4. Mr S has had lower back, groin and back of thigh and calf pain for fourth months.

He has a pincer deformity in the hip causing the stabs in the groin, and a degenerative facet causing the sciatica. Both are responding well to chiropractic and he is well pleased; sixty-five percent better after three treatments.

5. Mr T is a wise man; he has taken a warning TIA seriously and has lost 15 pounds, and has at least as much again to lose. A change to a low starch diet and half hour daily stroll has made the difference; but the walking is making his foot and back miserable. The expensive orthotic is hopeless; luckily his hips and back are fine, but he needs a simple heel lift; he has a short leg.

6. I too have had serious lower back issues, luckily fixed by my own chiropractor; so I too have to do my exercises, take care when lifting supers full of honey, gardening and using the chainsaw. Regaining the function of your spine is just as important as the pain.

7. My own granddaughter, only 7 is hypermobile giving her pelvic, knee and ankle issues. X-rays show a mildly dysplastic hip. Years ago we would have called it growing pains. She too regularly needs chiropractic care and luckily responds well. Increased range of motion is more difficult than too stiff in my opinion.
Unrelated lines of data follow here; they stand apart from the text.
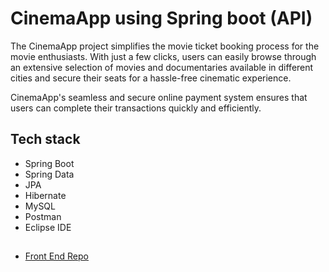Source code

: 
# CinemaApp using Spring boot (API)

The CinemaApp project simplifies the movie ticket booking process for the movie enthusiasts. With just a few clicks, users can easily browse through an extensive selection of movies and documentaries available in different cities and secure their seats for a hassle-free cinematic experience.

CinemaApp's seamless and secure online payment system ensures that users can complete their transactions quickly and efficiently. 


## Tech stack
- Spring Boot
- Spring Data
- JPA
- Hibernate
- MySQL
- Postman
- Eclipse IDE


##

 - [Front End Repo]()
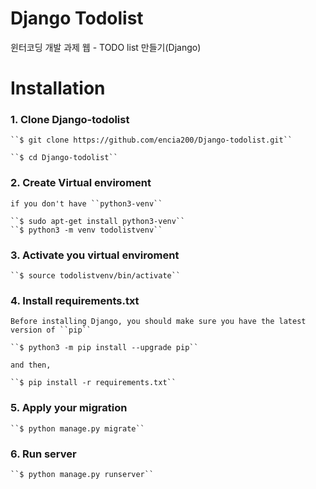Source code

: Django Todolist
============================
윈터코딩 개발 과제 웹 - TODO list 만들기(Django)

Installation
============

### 1. Clone Django-todolist

    ``$ git clone https://github.com/encia200/Django-todolist.git``
    
    ``$ cd Django-todolist``

### 2. Create Virtual enviroment
    
    if you don't have ``python3-venv`` 

    ``$ sudo apt-get install python3-venv``
    ``$ python3 -m venv todolistvenv``
    
### 3. Activate you virtual enviroment
   
    ``$ source todolistvenv/bin/activate``

### 4. Install requirements.txt

    Before installing Django, you should make sure you have the latest version of ``pip``
    
    ``$ python3 -m pip install --upgrade pip``
    
    and then,
    
    ``$ pip install -r requirements.txt``
    
### 5. Apply your migration

    ``$ python manage.py migrate``

### 6. Run server

    ``$ python manage.py runserver``
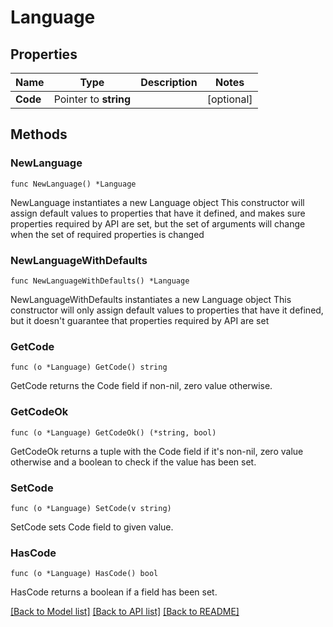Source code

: # Language

## Properties

Name | Type | Description | Notes
------------ | ------------- | ------------- | -------------
**Code** | Pointer to **string** |  | [optional] 

## Methods

### NewLanguage

`func NewLanguage() *Language`

NewLanguage instantiates a new Language object
This constructor will assign default values to properties that have it defined,
and makes sure properties required by API are set, but the set of arguments
will change when the set of required properties is changed

### NewLanguageWithDefaults

`func NewLanguageWithDefaults() *Language`

NewLanguageWithDefaults instantiates a new Language object
This constructor will only assign default values to properties that have it defined,
but it doesn't guarantee that properties required by API are set

### GetCode

`func (o *Language) GetCode() string`

GetCode returns the Code field if non-nil, zero value otherwise.

### GetCodeOk

`func (o *Language) GetCodeOk() (*string, bool)`

GetCodeOk returns a tuple with the Code field if it's non-nil, zero value otherwise
and a boolean to check if the value has been set.

### SetCode

`func (o *Language) SetCode(v string)`

SetCode sets Code field to given value.

### HasCode

`func (o *Language) HasCode() bool`

HasCode returns a boolean if a field has been set.


[[Back to Model list]](../README.md#documentation-for-models) [[Back to API list]](../README.md#documentation-for-api-endpoints) [[Back to README]](../README.md)


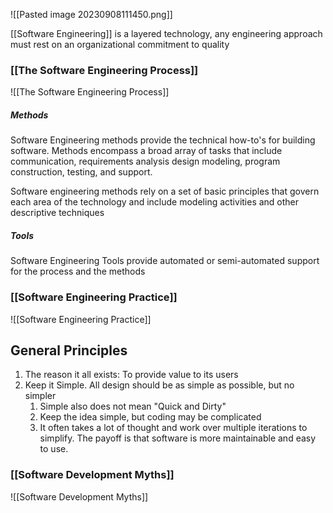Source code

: ![[Pasted image 20230908111450.png]]

[[Software Engineering]] is a layered technology, any engineering approach must rest on an organizational commitment to quality

### [[The Software Engineering Process]]
![[The Software Engineering Process]]
##### Methods
Software Engineering methods provide the technical how-to's for building software. Methods encompass a broad array of tasks that include communication, requirements analysis design modeling, program construction, testing, and support.

Software engineering methods rely on a set of basic principles that govern each area of the technology and include modeling activities and other descriptive techniques

##### Tools
Software Engineering Tools provide automated or semi-automated support for the process and the methods

### [[Software Engineering Practice]]
![[Software Engineering Practice]]

## General Principles
1. The reason it all exists: To provide value to its users
2. Keep it Simple. All design should be as simple as possible, but no simpler
	1. Simple also does not mean "Quick and Dirty"
	2. Keep the idea simple, but coding may be complicated
	3. It often takes a lot of thought and work over multiple iterations to simplify. The payoff is that software is more maintainable and easy to use.

### [[Software Development Myths]]
![[Software Development Myths]]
Our care is for kids too.

8. This 65-year old lady is a serious gardener; every day she is bending, lifting and digging for 2 to 3 hours a day. It regularly catches her in the sacroiliac joint, so she has a treatment once a month that sorts it out. She does her lower back exercises faithfully.
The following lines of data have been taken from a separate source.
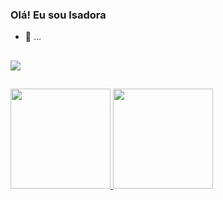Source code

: ### Olá! Eu sou Isadora

- 🔭 ...

##
<div>
  <a href="https://www.linkedin.com/in/isadora-lemes-fernandes-a7a177161/" target="blank">
    <img src="https://img.shields.io/badge/LinkedIn-0077B5?style=for-the-badge&logo=linkedin&logoColor=white" target="blank">
  </a>
</div>

##
<div>
  <a href="https://github.com/Isadora22">
  <img height="160em" src="https://github-readme-stats.vercel.app/api?username=Isadora22&show_icons=true&theme=dark&include_all-commits=false&count_private=true" />
  <img height="160em" src="https://github-readme-stats.vercel.app/api/top-langs/?username=Isadora22&layout=compact&langs_count=8&theme=dark&count_private=true" />
</div>


  



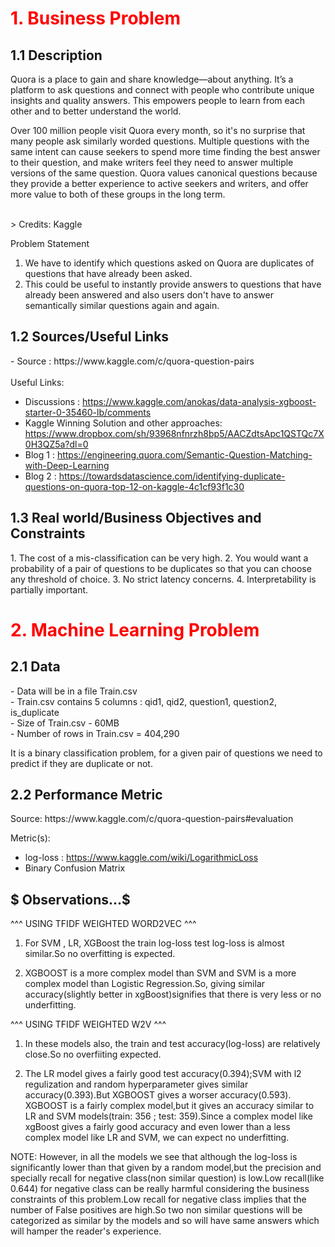 ﻿<h1 style="color:red"> 1. Business Problem </h1>
<h2> 1.1 Description </h2>

<p>Quora is a place to gain and share knowledge—about anything. It’s a platform to ask questions and connect with people who contribute unique insights and quality answers. This empowers people to learn from each other and to better understand the world.</p>
<p>
Over 100 million people visit Quora every month, so it's no surprise that many people ask similarly worded questions. Multiple questions with the same intent can cause seekers to spend more time finding the best answer to their question, and make writers feel they need to answer multiple versions of the same question. Quora values canonical questions because they provide a better experience to active seekers and writers, and offer more value to both of these groups in the long term.
</p>
<br>
> Credits: Kaggle 


 Problem Statement 
1. We have to identify which questions asked on Quora are duplicates of questions that have already been asked. 
2. This could be useful to instantly provide answers to questions that have already been answered and also users don't have to answer semantically similar questions again and again.


<h2> 1.2  Sources/Useful Links</h2>
- Source : https://www.kaggle.com/c/quora-question-pairs
<br><br> Useful Links:<br>

- Discussions : https://www.kaggle.com/anokas/data-analysis-xgboost-starter-0-35460-lb/comments
- Kaggle Winning Solution and other approaches: https://www.dropbox.com/sh/93968nfnrzh8bp5/AACZdtsApc1QSTQc7X0H3QZ5a?dl=0
- Blog 1 : https://engineering.quora.com/Semantic-Question-Matching-with-Deep-Learning
- Blog 2 : https://towardsdatascience.com/identifying-duplicate-questions-on-quora-top-12-on-kaggle-4c1cf93f1c30
 
 <h2> 1.3  Real world/Business Objectives and Constraints</div> </h2>
 1. The cost of a mis-classification can be very high.
2. You would want a probability of a pair of questions to be duplicates so that you can choose any threshold of choice.
3. No strict latency concerns.
4. Interpretability is partially important.

<h1 style="color:red">2. Machine Learning Problem </h1>
<h2> 2.1 Data</div> </h2>
<p> 
- Data will be in a file Train.csv <br>
- Train.csv contains 5 columns : qid1, qid2, question1, question2, is_duplicate <br>
- Size of Train.csv - 60MB <br>
- Number of rows in Train.csv = 404,290
</p>

<p> It is a binary classification problem, for a given pair of questions we need to predict if they are duplicate or not. </p>

<h2> 2.2 Performance Metric </h2>
Source: https://www.kaggle.com/c/quora-question-pairs#evaluation

Metric(s): 
* log-loss : https://www.kaggle.com/wiki/LogarithmicLoss
* Binary Confusion Matrix




<h2>$ Observations...$</h2>


^^^ USING TFIDF WEIGHTED WORD2VEC ^^^

1. For SVM , LR, XGBoost the train log-loss  test log-loss is almost similar.So no overfitting is expected.

2. XGBOOST is a more complex model than SVM and SVM is  a more complex model than Logistic Regression.So, giving similar accuracy(slightly better in xgBoost)signifies that there is very less or no underfitting.

^^^ USING TFIDF WEIGHTED W2V ^^^

1. In these models also, the train and test accuracy(log-loss) are relatively close.So no overfiiting expected.

2. The LR model gives a fairly good test accuracy(0.394);SVM with l2 regulization and random hyperparameter gives similar accuracy(0.393).But XGBOOST gives a worser accuracy(0.593). XGBOOST is a fairly complex model,but it gives an accuracy similar to LR and SVM models(train: 356 ; test: 359).Since a complex model like xgBoost gives a fairly good accuracy and even lower than a  less complex model like LR and SVM, we can expect no underfitting.


NOTE: However, in all the models we see that although the log-loss is significantly lower than that given by a random model,but the precision and specially recall for negative class(non similar question) is low.Low recall(like 0.644) for negative class can be really harmful considering the business constraints of this problem.Low recall for negative class implies that the number of False positives are high.So two non similar questions will be categorized as similar by the models and so will have same answers which will hamper the reader's experience.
9. This 88-year old lady is an inspiration; every day she is busy in the community. With a nasty scoliosis she manages very well with a chiropractic adjustment every six weeks and exercises faithfully done. 

10. Mr X is a 71-year old retired man who wants to continue with maintenance care every six to eight weeks; he had suffered from two years of lower back pain when he first came a few months ago. He has no discomfort now after 8 chiropractic treatments, but is aware that danger lurks.

11. Mrs C has been having severe headaches, and taking a lot of analgesics. It is a non-complicated upper cervical facet syndrome, and she is doing well.

12. Mr D is a 38-year old year man with chronic shoulder pain after a rotator cuff tear playing cricket. It responded well to treatment, but he knows he must do his exercises every day; for two years he could not sleep on that shoulder.

13. Mr D, a 71-year old man, has a severe ache in the shoulder and midback since working above his head. Trapped nerve tests are negative but he has advanced degenerative joints of Luschka; after just two treatments he is 50 percent better. Can we reach 90?

And so the day goes; chiropractors should not be treating the elderly most medical sites state but that is so much bunkum.